__Exercise__.
Only the line containing "Can you do all" and the lines after it, through the end of the data below, are to be returned, each exactly as it stands.

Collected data
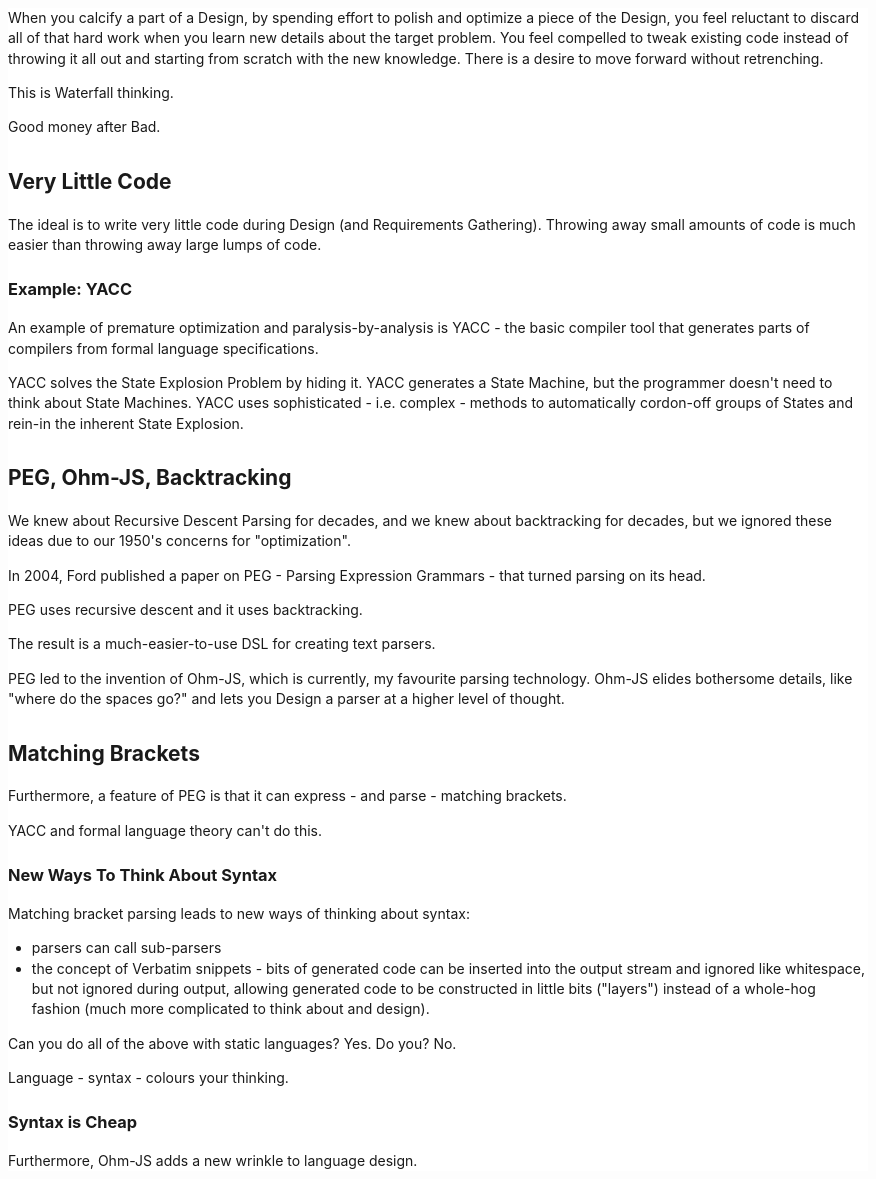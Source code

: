 When you calcify a part of a Design, by spending effort to polish and optimize a piece of the Design, you feel reluctant to discard all of that hard work when you learn new details about the target problem.  You feel compelled to tweak existing code instead of throwing it all out and starting from scratch with the new knowledge.  There is a desire to move forward without retrenching.  

This is Waterfall thinking.  

Good money after Bad.

## Very Little Code
The ideal is to write very little code during Design (and Requirements Gathering).  Throwing away small amounts of code is much easier than throwing away large lumps of code.

### Example: YACC
An example of premature optimization and paralysis-by-analysis is YACC - the basic compiler tool that generates parts of compilers from formal language specifications.

YACC solves the State Explosion Problem by hiding it.  YACC generates a State Machine, but the programmer doesn't need to think about State Machines.  YACC uses sophisticated - i.e. complex - methods to automatically cordon-off groups of States and rein-in the inherent State Explosion.

## PEG, Ohm-JS, Backtracking
We knew about Recursive Descent Parsing for decades, and we knew about backtracking for decades, but we ignored these ideas due to our 1950's concerns for "optimization".

In 2004, Ford published a paper on PEG - Parsing Expression Grammars - that turned parsing on its head.  

PEG uses recursive descent and it uses backtracking.  

The result is a much-easier-to-use DSL for creating text parsers.  

PEG led to the invention of Ohm-JS, which is currently, my favourite parsing technology.  Ohm-JS elides bothersome details, like "where do the spaces go?" and lets you Design a parser at a higher level of thought.

## Matching Brackets
Furthermore, a feature of PEG is that it can express - and parse - matching brackets.  

YACC and formal language theory can't do this.  

### New Ways To Think About Syntax
Matching bracket parsing leads to new ways of thinking about syntax:
- parsers can call sub-parsers
- the concept of Verbatim snippets - bits of generated code can be inserted into the output stream and ignored like whitespace, but not ignored during output, allowing generated code to be constructed in little bits ("layers") instead of a whole-hog fashion (much more complicated to think about and design).

Can you do all of the above with static languages?  Yes.  Do you?  No.

Language - syntax - colours your thinking.

### Syntax is Cheap
Furthermore, Ohm-JS adds a new wrinkle to language design.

__Answer to this problem__.
Can you do all of the above with static languages?  Yes.  Do you?  No.

Language - syntax - colours your thinking.

### Syntax is Cheap
Furthermore, Ohm-JS adds a new wrinkle to language design.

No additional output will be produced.